_Task prompt_
Could all of the entries be written out exactly, with any pictures omitted?

_Stored items from a collection_
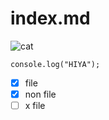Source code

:# index.md

![cat](https://myoctocat.com/assets/images/base-octocat.svg)

```
console.log("HIYA");
```

- [X] file
- [X] non file
- [ ] x file
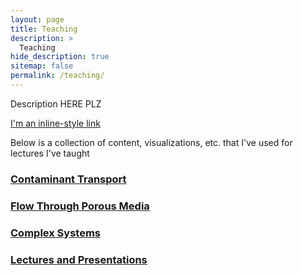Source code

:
 ```yaml
---
layout: page
title: Teaching
description: >
  Teaching
hide_description: true
sitemap: false
permalink: /teaching/
---
```



Description HERE PLZ



[I'm an inline-style link](/teaching/book/index.html)

Below is a collection of content, visualizations, etc. that I've used for lectures I've taught  

### [Contaminant Transport](/teaching/book/intro.html)

### [Flow Through Porous Media](/teaching/book/flow-through-porous-media.html)

### [Complex Systems](/teaching/book/complexity-in-environmental-systems.html)

### [Lectures and Presentations](/teaching/book/lectures-and-presentations.html)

_Solution_
Source code

:# index.md

![cat](https://myoctocat.com/assets/images/base-octocat.svg)

```
console.log("HIYA");
```

- [X] file
- [X] non file
- [ ] x file
Source code

:
 ```yaml
---
layout: page
title: Teaching
description: >
  Teaching
hide_description: true
sitemap: false
permalink: /teaching/
---
```



Description HERE PLZ



[I'm an inline-style link](/teaching/book/index.html)

Below is a collection of content, visualizations, etc. that I've used for lectures I've taught  

### [Contaminant Transport](/teaching/book/intro.html)

### [Flow Through Porous Media](/teaching/book/flow-through-porous-media.html)

### [Complex Systems](/teaching/book/complexity-in-environmental-systems.html)

### [Lectures and Presentations](/teaching/book/lectures-and-presentations.html)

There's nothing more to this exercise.